- AVAILABLE RECORDS:

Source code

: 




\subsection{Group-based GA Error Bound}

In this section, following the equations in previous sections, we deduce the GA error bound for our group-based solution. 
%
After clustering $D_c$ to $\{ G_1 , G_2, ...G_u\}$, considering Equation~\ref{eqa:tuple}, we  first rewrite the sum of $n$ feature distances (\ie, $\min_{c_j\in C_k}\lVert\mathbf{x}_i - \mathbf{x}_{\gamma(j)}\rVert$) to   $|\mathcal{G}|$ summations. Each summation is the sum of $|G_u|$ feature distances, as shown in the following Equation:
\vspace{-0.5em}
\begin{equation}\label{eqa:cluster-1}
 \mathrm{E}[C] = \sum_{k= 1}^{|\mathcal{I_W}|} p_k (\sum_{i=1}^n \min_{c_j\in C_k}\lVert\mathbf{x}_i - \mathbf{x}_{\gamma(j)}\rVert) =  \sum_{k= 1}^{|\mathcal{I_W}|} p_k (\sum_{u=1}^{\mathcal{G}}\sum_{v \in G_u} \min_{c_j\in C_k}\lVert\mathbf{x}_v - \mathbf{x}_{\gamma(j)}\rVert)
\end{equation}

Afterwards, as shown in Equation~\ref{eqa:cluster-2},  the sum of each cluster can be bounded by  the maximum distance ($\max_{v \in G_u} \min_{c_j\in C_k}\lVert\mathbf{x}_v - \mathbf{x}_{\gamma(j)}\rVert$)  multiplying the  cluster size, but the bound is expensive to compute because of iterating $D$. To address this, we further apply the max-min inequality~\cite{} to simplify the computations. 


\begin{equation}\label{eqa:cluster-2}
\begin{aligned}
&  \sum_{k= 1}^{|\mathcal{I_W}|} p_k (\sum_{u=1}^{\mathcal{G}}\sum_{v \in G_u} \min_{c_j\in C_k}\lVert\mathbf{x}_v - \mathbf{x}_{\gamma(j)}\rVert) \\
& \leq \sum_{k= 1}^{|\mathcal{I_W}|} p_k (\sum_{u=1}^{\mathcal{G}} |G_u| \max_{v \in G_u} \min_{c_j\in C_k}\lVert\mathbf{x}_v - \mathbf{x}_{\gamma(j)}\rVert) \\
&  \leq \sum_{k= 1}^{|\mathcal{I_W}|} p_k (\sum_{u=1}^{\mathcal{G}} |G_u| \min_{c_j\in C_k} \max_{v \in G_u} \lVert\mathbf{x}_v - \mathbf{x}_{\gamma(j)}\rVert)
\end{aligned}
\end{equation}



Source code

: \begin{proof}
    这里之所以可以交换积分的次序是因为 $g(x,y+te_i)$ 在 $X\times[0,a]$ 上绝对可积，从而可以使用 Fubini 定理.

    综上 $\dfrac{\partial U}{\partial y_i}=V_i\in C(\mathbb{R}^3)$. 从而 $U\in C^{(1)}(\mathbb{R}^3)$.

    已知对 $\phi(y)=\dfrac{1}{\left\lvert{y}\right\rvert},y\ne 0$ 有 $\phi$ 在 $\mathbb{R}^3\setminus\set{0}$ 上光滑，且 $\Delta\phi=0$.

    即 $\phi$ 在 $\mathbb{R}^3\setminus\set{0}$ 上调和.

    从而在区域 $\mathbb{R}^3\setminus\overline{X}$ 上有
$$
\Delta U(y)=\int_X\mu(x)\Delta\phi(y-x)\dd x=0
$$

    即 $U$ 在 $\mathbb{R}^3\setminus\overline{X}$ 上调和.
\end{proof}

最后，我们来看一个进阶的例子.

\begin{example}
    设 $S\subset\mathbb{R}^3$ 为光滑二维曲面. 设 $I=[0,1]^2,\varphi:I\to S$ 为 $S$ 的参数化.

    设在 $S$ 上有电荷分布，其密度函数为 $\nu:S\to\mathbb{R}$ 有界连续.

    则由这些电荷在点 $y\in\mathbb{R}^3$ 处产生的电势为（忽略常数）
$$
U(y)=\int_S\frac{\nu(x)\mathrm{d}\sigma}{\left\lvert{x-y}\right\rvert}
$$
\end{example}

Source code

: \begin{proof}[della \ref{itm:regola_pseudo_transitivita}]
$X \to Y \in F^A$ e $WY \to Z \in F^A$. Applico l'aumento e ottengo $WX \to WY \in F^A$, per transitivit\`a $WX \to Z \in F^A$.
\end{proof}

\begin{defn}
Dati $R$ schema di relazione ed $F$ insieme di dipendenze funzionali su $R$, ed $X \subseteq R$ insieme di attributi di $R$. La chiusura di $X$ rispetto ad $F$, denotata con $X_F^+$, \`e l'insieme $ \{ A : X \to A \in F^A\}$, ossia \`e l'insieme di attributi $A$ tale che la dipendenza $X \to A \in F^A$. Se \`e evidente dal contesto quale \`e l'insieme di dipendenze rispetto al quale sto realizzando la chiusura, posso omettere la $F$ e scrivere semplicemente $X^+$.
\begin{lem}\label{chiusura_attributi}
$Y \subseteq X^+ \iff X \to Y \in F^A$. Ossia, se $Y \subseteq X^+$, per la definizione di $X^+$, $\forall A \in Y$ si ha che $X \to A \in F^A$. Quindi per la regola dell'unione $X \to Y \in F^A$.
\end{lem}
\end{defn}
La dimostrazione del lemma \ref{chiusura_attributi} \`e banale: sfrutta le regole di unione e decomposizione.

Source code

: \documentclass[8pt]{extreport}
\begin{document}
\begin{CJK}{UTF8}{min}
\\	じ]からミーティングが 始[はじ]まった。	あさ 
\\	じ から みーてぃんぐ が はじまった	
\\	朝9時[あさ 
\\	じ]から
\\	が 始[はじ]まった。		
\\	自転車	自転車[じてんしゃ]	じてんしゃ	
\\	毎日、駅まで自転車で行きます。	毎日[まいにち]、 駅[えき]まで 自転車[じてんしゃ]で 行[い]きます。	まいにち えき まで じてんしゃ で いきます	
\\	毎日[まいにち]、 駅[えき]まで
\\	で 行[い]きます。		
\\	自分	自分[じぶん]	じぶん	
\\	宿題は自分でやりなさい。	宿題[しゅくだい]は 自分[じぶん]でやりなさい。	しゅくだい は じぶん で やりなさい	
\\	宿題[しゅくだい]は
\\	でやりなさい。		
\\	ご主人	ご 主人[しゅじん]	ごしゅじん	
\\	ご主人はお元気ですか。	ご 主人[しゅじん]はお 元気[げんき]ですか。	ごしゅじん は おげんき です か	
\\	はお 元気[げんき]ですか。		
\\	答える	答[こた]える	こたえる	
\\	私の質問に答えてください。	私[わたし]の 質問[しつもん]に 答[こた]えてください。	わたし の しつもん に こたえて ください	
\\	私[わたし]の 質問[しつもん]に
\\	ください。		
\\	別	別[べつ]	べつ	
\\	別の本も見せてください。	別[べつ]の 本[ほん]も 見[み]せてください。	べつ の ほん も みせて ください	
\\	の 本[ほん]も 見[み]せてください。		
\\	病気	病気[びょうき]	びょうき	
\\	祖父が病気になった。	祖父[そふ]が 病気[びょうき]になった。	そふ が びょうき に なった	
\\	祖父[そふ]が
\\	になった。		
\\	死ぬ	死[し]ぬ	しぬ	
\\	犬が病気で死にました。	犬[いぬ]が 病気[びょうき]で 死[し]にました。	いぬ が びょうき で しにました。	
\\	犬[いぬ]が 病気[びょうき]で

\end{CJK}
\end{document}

- INSTRUCTIONS FOR THE TASK: For this exercise, restate every record word for word.

- RESPONSE TO THIS EXERCISE:
Source code

: 




\subsection{Group-based GA Error Bound}

In this section, following the equations in previous sections, we deduce the GA error bound for our group-based solution. 
%
After clustering $D_c$ to $\{ G_1 , G_2, ...G_u\}$, considering Equation~\ref{eqa:tuple}, we  first rewrite the sum of $n$ feature distances (\ie, $\min_{c_j\in C_k}\lVert\mathbf{x}_i - \mathbf{x}_{\gamma(j)}\rVert$) to   $|\mathcal{G}|$ summations. Each summation is the sum of $|G_u|$ feature distances, as shown in the following Equation:
\vspace{-0.5em}
\begin{equation}\label{eqa:cluster-1}
 \mathrm{E}[C] = \sum_{k= 1}^{|\mathcal{I_W}|} p_k (\sum_{i=1}^n \min_{c_j\in C_k}\lVert\mathbf{x}_i - \mathbf{x}_{\gamma(j)}\rVert) =  \sum_{k= 1}^{|\mathcal{I_W}|} p_k (\sum_{u=1}^{\mathcal{G}}\sum_{v \in G_u} \min_{c_j\in C_k}\lVert\mathbf{x}_v - \mathbf{x}_{\gamma(j)}\rVert)
\end{equation}

Afterwards, as shown in Equation~\ref{eqa:cluster-2},  the sum of each cluster can be bounded by  the maximum distance ($\max_{v \in G_u} \min_{c_j\in C_k}\lVert\mathbf{x}_v - \mathbf{x}_{\gamma(j)}\rVert$)  multiplying the  cluster size, but the bound is expensive to compute because of iterating $D$. To address this, we further apply the max-min inequality~\cite{} to simplify the computations. 


\begin{equation}\label{eqa:cluster-2}
\begin{aligned}
&  \sum_{k= 1}^{|\mathcal{I_W}|} p_k (\sum_{u=1}^{\mathcal{G}}\sum_{v \in G_u} \min_{c_j\in C_k}\lVert\mathbf{x}_v - \mathbf{x}_{\gamma(j)}\rVert) \\
& \leq \sum_{k= 1}^{|\mathcal{I_W}|} p_k (\sum_{u=1}^{\mathcal{G}} |G_u| \max_{v \in G_u} \min_{c_j\in C_k}\lVert\mathbf{x}_v - \mathbf{x}_{\gamma(j)}\rVert) \\
&  \leq \sum_{k= 1}^{|\mathcal{I_W}|} p_k (\sum_{u=1}^{\mathcal{G}} |G_u| \min_{c_j\in C_k} \max_{v \in G_u} \lVert\mathbf{x}_v - \mathbf{x}_{\gamma(j)}\rVert)
\end{aligned}
\end{equation}



Source code

: \begin{proof}
    这里之所以可以交换积分的次序是因为 $g(x,y+te_i)$ 在 $X\times[0,a]$ 上绝对可积，从而可以使用 Fubini 定理.

    综上 $\dfrac{\partial U}{\partial y_i}=V_i\in C(\mathbb{R}^3)$. 从而 $U\in C^{(1)}(\mathbb{R}^3)$.

    已知对 $\phi(y)=\dfrac{1}{\left\lvert{y}\right\rvert},y\ne 0$ 有 $\phi$ 在 $\mathbb{R}^3\setminus\set{0}$ 上光滑，且 $\Delta\phi=0$.

    即 $\phi$ 在 $\mathbb{R}^3\setminus\set{0}$ 上调和.

    从而在区域 $\mathbb{R}^3\setminus\overline{X}$ 上有
$$
\Delta U(y)=\int_X\mu(x)\Delta\phi(y-x)\dd x=0
$$

    即 $U$ 在 $\mathbb{R}^3\setminus\overline{X}$ 上调和.
\end{proof}

最后，我们来看一个进阶的例子.

\begin{example}
    设 $S\subset\mathbb{R}^3$ 为光滑二维曲面. 设 $I=[0,1]^2,\varphi:I\to S$ 为 $S$ 的参数化.

    设在 $S$ 上有电荷分布，其密度函数为 $\nu:S\to\mathbb{R}$ 有界连续.

    则由这些电荷在点 $y\in\mathbb{R}^3$ 处产生的电势为（忽略常数）
$$
U(y)=\int_S\frac{\nu(x)\mathrm{d}\sigma}{\left\lvert{x-y}\right\rvert}
$$
\end{example}

Source code

: \begin{proof}[della \ref{itm:regola_pseudo_transitivita}]
$X \to Y \in F^A$ e $WY \to Z \in F^A$. Applico l'aumento e ottengo $WX \to WY \in F^A$, per transitivit\`a $WX \to Z \in F^A$.
\end{proof}

\begin{defn}
Dati $R$ schema di relazione ed $F$ insieme di dipendenze funzionali su $R$, ed $X \subseteq R$ insieme di attributi di $R$. La chiusura di $X$ rispetto ad $F$, denotata con $X_F^+$, \`e l'insieme $ \{ A : X \to A \in F^A\}$, ossia \`e l'insieme di attributi $A$ tale che la dipendenza $X \to A \in F^A$. Se \`e evidente dal contesto quale \`e l'insieme di dipendenze rispetto al quale sto realizzando la chiusura, posso omettere la $F$ e scrivere semplicemente $X^+$.
\begin{lem}\label{chiusura_attributi}
$Y \subseteq X^+ \iff X \to Y \in F^A$. Ossia, se $Y \subseteq X^+$, per la definizione di $X^+$, $\forall A \in Y$ si ha che $X \to A \in F^A$. Quindi per la regola dell'unione $X \to Y \in F^A$.
\end{lem}
\end{defn}
La dimostrazione del lemma \ref{chiusura_attributi} \`e banale: sfrutta le regole di unione e decomposizione.

Source code

: \documentclass[8pt]{extreport}
\begin{document}
\begin{CJK}{UTF8}{min}
\\	じ]からミーティングが 始[はじ]まった。	あさ 
\\	じ から みーてぃんぐ が はじまった	
\\	朝9時[あさ 
\\	じ]から
\\	が 始[はじ]まった。		
\\	自転車	自転車[じてんしゃ]	じてんしゃ	
\\	毎日、駅まで自転車で行きます。	毎日[まいにち]、 駅[えき]まで 自転車[じてんしゃ]で 行[い]きます。	まいにち えき まで じてんしゃ で いきます	
\\	毎日[まいにち]、 駅[えき]まで
\\	で 行[い]きます。		
\\	自分	自分[じぶん]	じぶん	
\\	宿題は自分でやりなさい。	宿題[しゅくだい]は 自分[じぶん]でやりなさい。	しゅくだい は じぶん で やりなさい	
\\	宿題[しゅくだい]は
\\	でやりなさい。		
\\	ご主人	ご 主人[しゅじん]	ごしゅじん	
\\	ご主人はお元気ですか。	ご 主人[しゅじん]はお 元気[げんき]ですか。	ごしゅじん は おげんき です か	
\\	はお 元気[げんき]ですか。		
\\	答える	答[こた]える	こたえる	
\\	私の質問に答えてください。	私[わたし]の 質問[しつもん]に 答[こた]えてください。	わたし の しつもん に こたえて ください	
\\	私[わたし]の 質問[しつもん]に
\\	ください。		
\\	別	別[べつ]	べつ	
\\	別の本も見せてください。	別[べつ]の 本[ほん]も 見[み]せてください。	べつ の ほん も みせて ください	
\\	の 本[ほん]も 見[み]せてください。		
\\	病気	病気[びょうき]	びょうき	
\\	祖父が病気になった。	祖父[そふ]が 病気[びょうき]になった。	そふ が びょうき に なった	
\\	祖父[そふ]が
\\	になった。		
\\	死ぬ	死[し]ぬ	しぬ	
\\	犬が病気で死にました。	犬[いぬ]が 病気[びょうき]で 死[し]にました。	いぬ が びょうき で しにました。	
\\	犬[いぬ]が 病気[びょうき]で

\end{CJK}
\end{document}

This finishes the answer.